As an example, this is the sort of thing I want to do: In the stylesheet I define a global variable:
<xsl:variable name="run_once" select="0"/>
Then I have a template which is called several times:
<xsl:template name="some_template">
<xsl:if test="$run_once != 1">
<xsl:variable name="run_once" select="1"/>
<xsl:text>THIS TEXT SHOULD APPEAR ONLY ONCE</xsl:text>
</xsl:if>
</xsl:template>
This does not work of course, because variables cannot be changed, only overloaded. So, once the some_template exits $run_once is once again 0 and the text is applied every time the template is called. Is there some type of ifdef functionality or other global object I can set?

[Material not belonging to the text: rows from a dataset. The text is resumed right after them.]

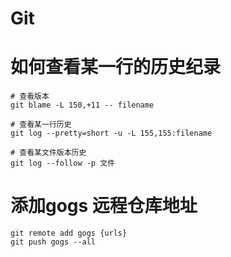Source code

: # Git

# 如何查看某一行的历史纪录

```shell
# 查看版本
git blame -L 150,+11 -- filename

# 查看某一行历史
git log --pretty=short -u -L 155,155:filename

# 查看某文件版本历史
git log --follow -p 文件
```
# 添加gogs 远程仓库地址
```
git remote add gogs {urls}
git push gogs --all
```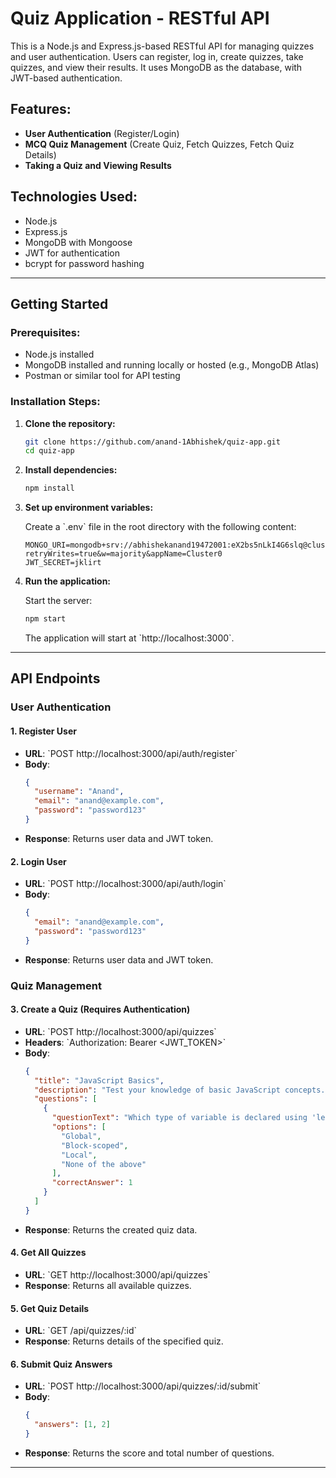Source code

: 
# Quiz Application - RESTful API

This is a Node.js and Express.js-based RESTful API for managing quizzes and user authentication. Users can register, log in, create quizzes, take quizzes, and view their results. It uses MongoDB as the database, with JWT-based authentication.

## Features:
- **User Authentication** (Register/Login)
- **MCQ Quiz Management** (Create Quiz, Fetch Quizzes, Fetch Quiz Details)
- **Taking a Quiz and Viewing Results**

## Technologies Used:
- Node.js
- Express.js
- MongoDB with Mongoose
- JWT for authentication
- bcrypt for password hashing

---

## Getting Started

### Prerequisites:
- Node.js installed
- MongoDB installed and running locally or hosted (e.g., MongoDB Atlas)
- Postman or similar tool for API testing

### Installation Steps:

1. **Clone the repository:**

   ```bash
   git clone https://github.com/anand-1Abhishek/quiz-app.git
   cd quiz-app
   ```

2. **Install dependencies:**

   ```bash
   npm install
   ```

3. **Set up environment variables:**

   Create a \`.env\` file in the root directory with the following content:

   ```env
   MONGO_URI=mongodb+srv://abhishekanand19472001:eX2bs5nLkI4G6slq@cluster0.ycpx8.mongodb.net/?retryWrites=true&w=majority&appName=Cluster0
   JWT_SECRET=jklirt
   ```



4. **Run the application:**

   Start the server:

   ```bash
   npm start
   ```

   The application will start at \`http://localhost:3000`.

---

## API Endpoints

### User Authentication

#### 1. **Register User**
- **URL**: \`POST http://localhost:3000/api/auth/register`
- **Body**:
  ```json
  {
    "username": "Anand",
    "email": "anand@example.com",
    "password": "password123"
  }
  ```
- **Response**: Returns user data and JWT token.

#### 2. **Login User**
- **URL**: \`POST http://localhost:3000/api/auth/login`
- **Body**:
  ```json
  {
    "email": "anand@example.com",
    "password": "password123"
  }
  ```
- **Response**: Returns user data and JWT token.

### Quiz Management

#### 3. **Create a Quiz** (Requires Authentication)
- **URL**: \`POST http://localhost:3000/api/quizzes`
- **Headers**: \`Authorization: Bearer <JWT_TOKEN>\`
- **Body**:
  ```json
  {
    "title": "JavaScript Basics",
    "description": "Test your knowledge of basic JavaScript concepts.",
    "questions": [
      {
        "questionText": "Which type of variable is declared using 'let' in JavaScript?",
        "options": [
          "Global",
          "Block-scoped",
          "Local",
          "None of the above"
        ],
        "correctAnswer": 1
      }
    ]
  }
  ```
- **Response**: Returns the created quiz data.

#### 4. **Get All Quizzes**
- **URL**: \`GET http://localhost:3000/api/quizzes\`
- **Response**: Returns all available quizzes.

#### 5. **Get Quiz Details**
- **URL**: \`GET /api/quizzes/:id\`
- **Response**: Returns details of the specified quiz.

#### 6. **Submit Quiz Answers**
- **URL**: \`POST http://localhost:3000/api/quizzes/:id/submit`
- **Body**:
  ```json
  {
    "answers": [1, 2]
  }
  ```
- **Response**: Returns the score and total number of questions.

---


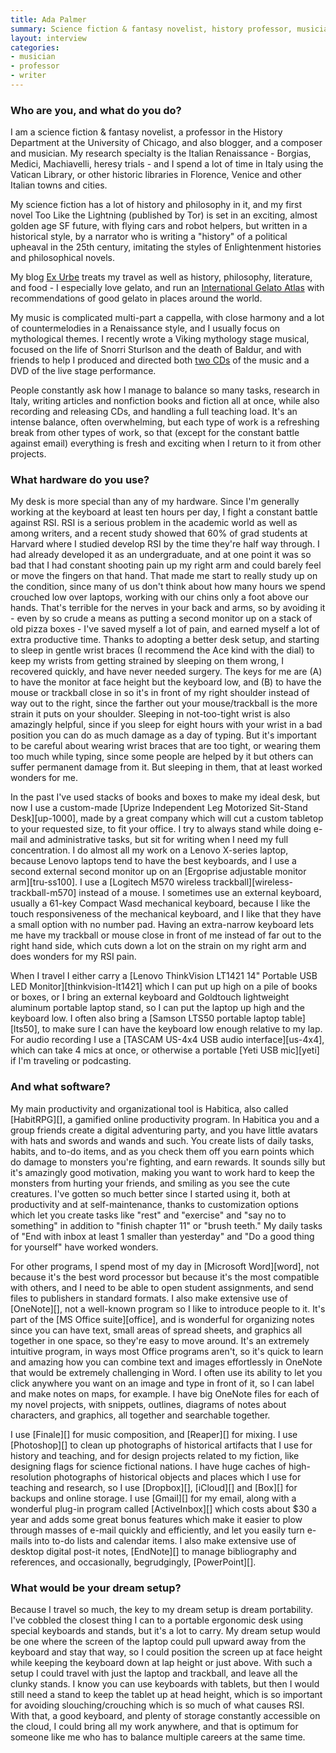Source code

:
 ```yaml
---
title: Ada Palmer
summary: Science fiction & fantasy novelist, history professor, musician
layout: interview
categories:
- musician
- professor
- writer
---
```


### Who are you, and what do you do?

I am a science fiction & fantasy novelist, a professor in the History Department at the University of Chicago, and also blogger, and a composer and musician. My research specialty is the Italian Renaissance - Borgias, Medici, Machiavelli, heresy trials - and I spend a lot of time in Italy using the Vatican Library, or other historic libraries in Florence, Venice and other Italian towns and cities.

My science fiction has a lot of history and philosophy in it, and my first novel Too Like the Lightning (published by Tor) is set in an exciting, almost golden age SF future, with flying cars and robot helpers, but written in a historical style, by a narrator who is writing a "history" of a political upheaval in the 25th century, imitating the styles of Enlightenment histories and philosophical novels.

My blog [Ex Urbe](http://www.exurbe.com/ "Ada's weblog.") treats my travel as well as history, philosophy, literature, and food - I especially love gelato, and run an [International Gelato Atlas](http://www.exurbe.com/?page_id=2428 "Ada's gelato atlas post.") with recommendations of good gelato in places around the world.

My music is complicated multi-part a cappella, with close harmony and a lot of countermelodies in a Renaissance style, and I usually focus on mythological themes. I recently wrote a Viking mythology stage musical, focused on the life of Snorri Sturlson and the death of Baldur, and with friends to help I produced and directed both [two CDs](https://sassafrass.bandcamp.com/ "Ada's a capella music on Bandcamp.") of the music and a DVD of the live stage performance.

People constantly ask how I manage to balance so many tasks, research in Italy, writing articles and nonfiction books and fiction all at once, while also recording and releasing CDs, and handling a full teaching load. It's an intense balance, often overwhelming, but each type of work is a refreshing break from other types of work, so that (except for the constant battle against email) everything is fresh and exciting when I return to it from other projects.

### What hardware do you use?

My desk is more special than any of my hardware. Since I'm generally working at the keyboard at least ten hours per day, I fight a constant battle against RSI. RSI is a serious problem in the academic world as well as among writers, and a recent study showed that 60% of grad students at Harvard where I studied develop RSI by the time they're half way through. I had already developed it as an undergraduate, and at one point it was so bad that I had constant shooting pain up my right arm and could barely feel or move the fingers on that hand. That made me start to really study up on the condition, since many of us don't think about how many hours we spend crouched low over laptops, working with our chins only a foot above our hands. That's terrible for the nerves in your back and arms, so by avoiding it - even by so crude a means as putting a second monitor up on a stack of old pizza boxes - I've saved myself a lot of pain, and earned myself a lot of extra productive time. Thanks to adopting a better desk setup, and starting to sleep in gentle wrist braces (I recommend the Ace kind with the dial) to keep my wrists from getting strained by sleeping on them wrong, I recovered quickly, and have never needed surgery. The keys for me are (A) to have the monitor at face height but the keyboard low, and (B) to have the mouse or trackball close in so it's in front of my right shoulder instead of way out to the right, since the farther out your mouse/trackball is the more strain it puts on your shoulder. Sleeping in not-too-tight wrist is also amazingly helpful, since if you sleep for eight hours with your wrist in a bad position you can do as much damage as a day of typing. But it's important to be careful about wearing wrist braces that are too tight, or wearing them too much while typing, since some people are helped by it but others can suffer permanent damage from it. But sleeping in them, that at least worked wonders for me.

In the past I've used stacks of books and boxes to make my ideal desk, but now I use a custom-made [Uprize Independent Leg Motorized Sit-Stand Desk][up-1000], made by a great company which will cut a custom tabletop to your requested size, to fit your office. I try to always stand while doing e-mail and administrative tasks, but sit for writing when I need my full concentration. I do almost all my work on a Lenovo X-series laptop, because Lenovo laptops tend to have the best keyboards, and I use a second external second monitor up on an [Ergoprise adjustable monitor arm][tru-ss100]. I use a [Logitech M570 wireless trackball][wireless-trackball-m570] instead of a mouse. I sometimes use an external keyboard, usually a 61-key Compact Wasd mechanical keyboard, because I like the touch responsiveness of the mechanical keyboard, and I like that they have a small option with no number pad. Having an extra-narrow keyboard lets me have my trackball or mouse close in front of me instead of far out to the right hand side, which cuts down a lot on the strain on my right arm and does wonders for my RSI pain.

When I travel I either carry a [Lenovo ThinkVision LT1421 14" Portable USB LED Monitor][thinkvision-lt1421] which I can put up high on a pile of books or boxes, or I bring an external keyboard and Goldtouch lightweight aluminum portable laptop stand, so I can put the laptop up high and the keyboard low. I often also bring a [Samson LTS50 portable laptop table][lts50], to make sure I can have the keyboard low enough relative to my lap. For audio recording I use a [TASCAM US-4x4 USB audio interface][us-4x4], which can take 4 mics at once, or otherwise a portable [Yeti USB mic][yeti] if I'm traveling or podcasting.

### And what software?

My main productivity and organizational tool is Habitica, also called [HabitRPG][], a gamified online productivity program. In Habitica you and a group friends create a digital adventuring party, and you have little avatars with hats and swords and wands and such. You create lists of daily tasks, habits, and to-do items, and as you check them off you earn points which do damage to monsters you're fighting, and earn rewards. It sounds silly but it's amazingly good motivation, making you want to work hard to keep the monsters from hurting your friends, and smiling as you see the cute creatures. I've gotten so much better since I started using it, both at productivity and at self-maintenance, thanks to customization options which let you create tasks like "rest" and "exercise" and "say no to something" in addition to "finish chapter 11" or "brush teeth." My daily tasks of "End with inbox at least 1 smaller than yesterday" and "Do a good thing for yourself" have worked wonders.

For other programs, I spend most of my day in [Microsoft Word][word], not because it's the best word processor but because it's the most compatible with others, and I need to be able to open student assignments, and send files to publishers in standard formats. I also make extensive use of [OneNote][], not a well-known program so I like to introduce people to it. It's part of the [MS Office suite][office], and is wonderful for organizing notes since you can have text, small areas of spread sheets, and graphics all together in one space, so they're easy to move around. It's an extremely intuitive program, in ways most Office programs aren't, so it's quick to learn and amazing how you can combine text and images effortlessly in OneNote that would be extremely challenging in Word. I often use its ability to let you click anywhere you want on an image and type in front of it, so I can label and make notes on maps, for example. I have big OneNote files for each of my novel projects, with snippets, outlines, diagrams of notes about characters, and graphics, all together and searchable together.

I use [Finale][] for music composition, and [Reaper][] for mixing. I use [Photoshop][] to clean up photographs of historical artifacts that I use for history and teaching, and for design projects related to my fiction, like designing flags for science fictional nations. I have huge caches of high-resolution photographs of historical objects and places which I use for teaching and research, so I use [Dropbox][], [iCloud][] and [Box][] for backups and online storage. I use [Gmail][] for my email, along with a wonderful plug-in program called [ActiveInbox][] which costs about $30 a year and adds some great bonus features which make it easier to plow through masses of e-mail quickly and efficiently, and let you easily turn e-mails into to-do lists and calendar items. I also make extensive use of desktop digital post-it notes, [EndNote][] to manage bibliography and references, and occasionally, begrudgingly, [PowerPoint][].

### What would be your dream setup?

Because I travel so much, the key to my dream setup is dream portability. I've cobbled the closest thing I can to a portable ergonomic desk using special keyboards and stands, but it's a lot to carry. My dream setup would be one where the screen of the laptop could pull upward away from the keyboard and stay that way, so I could position the screen up at face height while keeping the keyboard down at lap height or just above. With such a setup I could travel with just the laptop and trackball, and leave all the clunky stands. I know you can use keyboards with tablets, but then I would still need a stand to keep the tablet up at head height, which is so important for avoiding slouching/crouching which is so much of what causes RSI. With that, a good keyboard, and plenty of storage constantly accessible on the cloud, I could bring all my work anywhere, and that is optimum for someone like me who has to balance multiple careers at the same time.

If you are interested in why I want to do this, below is a more detailed explanation of my problem and the solution I used:
This is the solution I ended up using:
...
<xsl:apply-templates select="theNode[hairyLogic]"/>
...
<xsl:template match="theNode">
<xsl:if test="count(preceding-sibling::theNode[type = current()/type and hairyLogic])=0">
<xsl:choose>
<xsl:when test="type = 'TYPE1a' or type = 'TYPE1b'">
<xsl:call-template name="TYPE1Heading"/>
</xsl:when>
<xsl:when test="type = 'TYPE2'">
<xsl:call-template name="TYPE2Heading"/>
</xsl:when>
</xsl:choose>
</xsl:if>
...
</xsl:template>
I chose to use named templates for the headings because they contain basic WordML that does not depend on any data in the input XML.

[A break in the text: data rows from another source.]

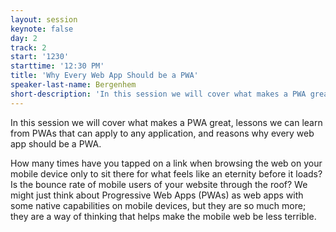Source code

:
 ```yaml
---
layout: session
keynote: false
day: 2
track: 2
start: '1230'
starttime: '12:30 PM'
title: 'Why Every Web App Should be a PWA'
speaker-last-name: Bergenhem
short-description: 'In this session we will cover what makes a PWA great, lessons we can learn from PWAs that can apply to any application, and reasons why every web app should be a PWA.'
---
```


In this session we will cover what makes a PWA great, lessons we can learn from PWAs that can apply to any application, and reasons why every web app should be a PWA.

How many times have you tapped on a link when browsing the web on your mobile device only to sit there for what feels like an eternity before it loads? Is the bounce rate of mobile users of your website through the roof? We might just think about Progressive Web Apps (PWAs) as web apps with some native capabilities on mobile devices, but they are so much more; they are a way of thinking that helps make the mobile web be less terrible.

I don't like this solution because hairyLogic is repeated and the if statement is convoluted and hard to read. Maybe you have a better solution that doesn't require mutable variables?

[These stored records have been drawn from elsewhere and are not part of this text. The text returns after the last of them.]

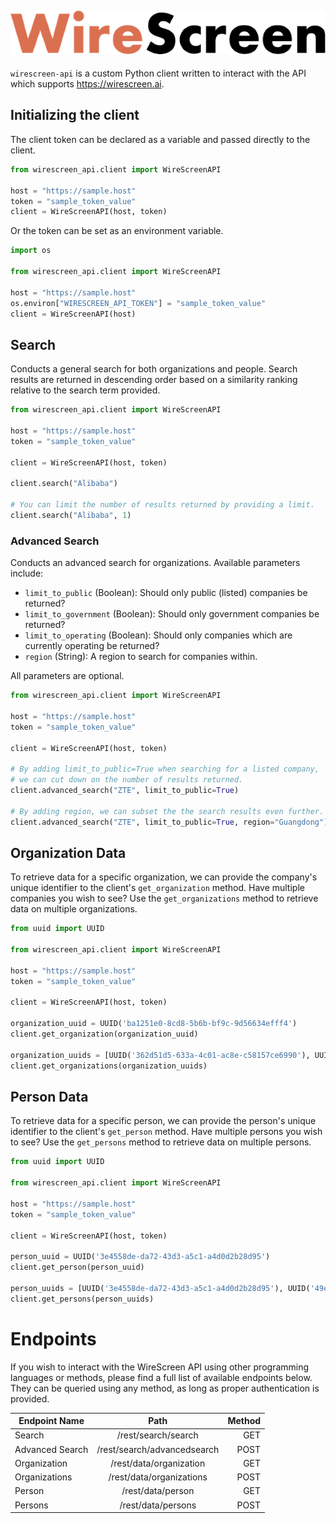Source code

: ![alt text](logo.png)
---------------------------------------------------------------------------------------------------
`wirescreen-api` is a custom Python client written to interact with the API which supports
 https://wirescreen.ai.

## Initializing the client
The client token can be declared as a variable and passed directly to the client.
```python
from wirescreen_api.client import WireScreenAPI

host = "https://sample.host"
token = "sample_token_value"
client = WireScreenAPI(host, token)
```
Or the token can be set as an environment variable.
```Python
import os

from wirescreen_api.client import WireScreenAPI

host = "https://sample.host"
os.environ["WIRESCREEN_API_TOKEN"] = "sample_token_value"
client = WireScreenAPI(host)
```

## Search
Conducts a general search for both organizations and people. Search results are returned in descending order based on a
similarity ranking relative to the search term provided.
```python
from wirescreen_api.client import WireScreenAPI

host = "https://sample.host"
token = "sample_token_value"

client = WireScreenAPI(host, token)

client.search("Alibaba")

# You can limit the number of results returned by providing a limit.
client.search("Alibaba", 1)
```
### Advanced Search
Conducts an advanced search for organizations.
Available parameters include:
- `limit_to_public` (Boolean): Should only public (listed) companies be returned?
- `limit_to_government` (Boolean): Should only government companies be returned?
- `limit_to_operating` (Boolean): Should only companies which are currently operating be returned?
- `region` (String): A region to search for companies within.

All parameters are optional.
```python
from wirescreen_api.client import WireScreenAPI

host = "https://sample.host"
token = "sample_token_value"

client = WireScreenAPI(host, token)

# By adding limit_to_public=True when searching for a listed company,
# we can cut down on the number of results returned.
client.advanced_search("ZTE", limit_to_public=True)

# By adding region, we can subset the the search results even further.
client.advanced_search("ZTE", limit_to_public=True, region="Guangdong")
```

## Organization Data
To retrieve data for a specific organization, we can provide the company's unique identifier to the client's
`get_organization` method. Have multiple companies you wish to see? Use the `get_organizations` method to
 retrieve data on multiple organizations.
 ```python
from uuid import UUID

from wirescreen_api.client import WireScreenAPI

host = "https://sample.host"
token = "sample_token_value"

client = WireScreenAPI(host, token)

organization_uuid = UUID('ba1251e0-8cd8-5b6b-bf9c-9d56634efff4')
client.get_organization(organization_uuid)

organization_uuids = [UUID('362d51d5-633a-4c01-ac8e-c58157ce6990'), UUID('72cf9dc2-aa47-4def-8a2a-184071aec937')]
client.get_organizations(organization_uuids)
 ```

## Person Data
To retrieve data for a specific person, we can provide the person's unique identifier to the client's
`get_person` method. Have multiple persons you wish to see? Use the `get_persons` method to
 retrieve data on multiple persons.
 ```python
from uuid import UUID

from wirescreen_api.client import WireScreenAPI

host = "https://sample.host"
token = "sample_token_value"

client = WireScreenAPI(host, token)

person_uuid = UUID('3e4558de-da72-43d3-a5c1-a4d0d2b28d95')
client.get_person(person_uuid)

person_uuids = [UUID('3e4558de-da72-43d3-a5c1-a4d0d2b28d95'), UUID('49ee3434-2d21-4461-88d8-d405b7d8dbb3')]
client.get_persons(person_uuids)
 ```

# Endpoints
If you wish to interact with the WireScreen API using other programming languages or methods, please find a full list
of available endpoints below. They can be queried using any method, as long as proper authentication is provided.

| Endpoint Name   |                          Path                         |      Method       |
| --------------- |:-----------------------------------------------------:| -----------------:|
| Search          |                    /rest/search/search                |        GET        |
| Advanced Search |                    /rest/search/advancedsearch        |        POST       |
| Organization    |                    /rest/data/organization            |        GET        |
| Organizations   |                    /rest/data/organizations           |        POST       |
| Person          |                    /rest/data/person                  |        GET        |
| Persons         |                    /rest/data/persons                 |        POST       |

I'd suggest using match templates over named templates because it's more, well, what's the XSLT equivalent of pythonic? Xslt-y? I think you'll find that you can solve problems easier in that processing methodology.
If you insist on using named templates because of some unknown requirement, you may find that if you refactor your logic to make it easy to detect the first instance, you'll simplify your logic altogether.
Can you clarify as to why you can't detect when the the first instance is needed? We can probably help craft an xpath expression that would let you do want you want to. E.g.
<xsl:template name="some_template">
<xsl:variable name="EXPRESSION" select=".[somelogic='true']"/>
<xsl:if test="$EXPRESSION">
<xsl:text>THIS TEXT SHOULD APPEAR ONLY ONCE</xsl:text>
</xsl:if>
</xsl:template>
Since XSLT is deterministic - an effect of being completely functional as Greg put it - (unless you're doing weird extension stuff) you can decide when the first time is appropriate by applying logic to the input. Also, you have access to the context node in the template so you know where it's being called from.
Because XSLT is a purely functional language, there are no global variables that you can set.
You will instead have to choose the circumstances under which you call your some_template
template. If you only want to call it once, then make only one call to it.